At 11, I consciously started paying attention to all the information about ‘good’ or ‘bad’ touches. A public service announcement sticks in my memory—it depicted a suddenly depressed, moody little girl, who eventually revealed the reason she couldn’t stand the uncle she once loved. I watched that little girl, and her symptoms that played out in 60 seconds; her courage and eloquence as she told her mother, “It’s Uncle John; he has been molesting me.” But I didn’t have the words to express what had happened to me, and so I didn’t tell my mother.

But you can’t just hide trauma away, it doesn’t work like that. I couldn’t say what had happened until I fell into a deep depression, and needed to find the words so that I literally could save my life. It ripped apart my mother, whom I’d been protecting for all those years. It fundamentally changed the way my family saw me, and the ways they loved me. It changed me, and the ways I saw and chose to love myself.

I realised at 17 that I was destined to become either hypersexual or petrified of sex, and so, in my attempts to ‘fix’ myself, I decided I had to have sex. It was for the all wrong reasons: I didn’t love the man, the relationship wasn’t deep. But I had figured that 17 was the average age at which my generation had sex, and so I did it.

That first time sucked. Not because the sex sucked— in truth, it was probably no better or worse than anyone else’s first time—but because the sex was merely a part of my how-to-be-normal list, while I kept burying the pain inside me.

Then I met a man and quickly fell in love with him. Being in love with him unsettled all the methods I’d put in place to bury my pain. He opened me up and somehow I was more me because I was with him, like Toni Morrison said, “[he] is a friend of my mind. [he] gather me, man. The pieces I am, [he] gather them and give them back to me in all the right order”.1

Within the first two weeks of meeting, it was clear we were both falling in love. We hadn’t had sex though we had discussed it, animatedly. I was going to New York for a week-long conference and we were both overcome with the despair of new lovers at the thought of being apart for (gasp!) a whole week. At a romantic lunch in a fancy

1 From Morrison, T. 2005. Beloved. London: Vintage.

restaurant in Constantia before I left I told him what had happened to me.

This was before I had even admitted it to myself fully; this was before I told anyone else.

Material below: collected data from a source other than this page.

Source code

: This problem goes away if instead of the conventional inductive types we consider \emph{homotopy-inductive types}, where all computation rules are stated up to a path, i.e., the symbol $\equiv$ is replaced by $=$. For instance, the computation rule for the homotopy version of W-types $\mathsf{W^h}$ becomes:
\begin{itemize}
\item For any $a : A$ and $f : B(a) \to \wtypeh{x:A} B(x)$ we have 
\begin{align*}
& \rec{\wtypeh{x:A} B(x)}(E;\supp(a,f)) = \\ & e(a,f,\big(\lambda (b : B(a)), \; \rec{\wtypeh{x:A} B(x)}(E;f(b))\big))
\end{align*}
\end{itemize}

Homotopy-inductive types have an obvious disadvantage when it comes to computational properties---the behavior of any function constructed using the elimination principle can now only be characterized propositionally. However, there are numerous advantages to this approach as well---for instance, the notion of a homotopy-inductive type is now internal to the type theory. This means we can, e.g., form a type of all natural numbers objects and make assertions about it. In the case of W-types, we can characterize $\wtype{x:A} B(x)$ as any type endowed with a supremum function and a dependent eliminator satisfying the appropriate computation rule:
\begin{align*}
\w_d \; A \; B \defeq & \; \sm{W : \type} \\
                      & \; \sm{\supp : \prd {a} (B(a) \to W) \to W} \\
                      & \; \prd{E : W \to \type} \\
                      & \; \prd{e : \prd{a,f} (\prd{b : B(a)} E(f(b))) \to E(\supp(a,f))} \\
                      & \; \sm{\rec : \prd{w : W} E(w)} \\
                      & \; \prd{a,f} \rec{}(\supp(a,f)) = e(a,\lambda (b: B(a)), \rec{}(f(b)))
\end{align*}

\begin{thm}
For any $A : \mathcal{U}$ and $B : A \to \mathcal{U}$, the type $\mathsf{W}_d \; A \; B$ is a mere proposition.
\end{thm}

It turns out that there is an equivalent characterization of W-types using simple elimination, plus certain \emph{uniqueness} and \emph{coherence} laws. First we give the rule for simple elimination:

There he was, loving me. Me. And seeing me. How could I not tell him this huge part of me and the pain I’d had to carry and kept shut away?

Speaking about what happened is not the end of the journey for me but it is key. I disclose it only where the context is fitting, (I haven’t told the nice security guard who works the night shift in my apartment complex, for instance).When I told a group of students my grainy memory of the actual events (and for some reason, it embarrassed me how little detail I had, like there’s a part of me that’s asking, in an outraged tone, “Why don’t you know more about this thing that happened when you were only four years old?’), my hands shook, I felt lightheaded. But I told them then and so I continue to tell people now. I tell through my words, I tell through my research, I tell through the way I live my life.

My boyfriend and I didn’t have sex until after the New York conference. It wasn’t the hurried, harried affair I was used to; I wasn’t trying to be normal in some man’s arms. It was him and me, bringing ourselves—our whole, perfectly imperfect selves—into a consenting, loving, sexual relationship.

Being a survivor of sexual abuse means that my relationship with my body, and with other bodies, will always be complicated. It’s taken me a long time to accept this (and I don’t live this acceptance everyday), but it’s helped to be—for the real first time—in a sexual relationship where I’m allowed to bring this complexity into bed. And for the first time, I’m having great sex!

The writer is happy to report that all her subsequent times have topped the first time, and she will be married to her best friend as of December 2012.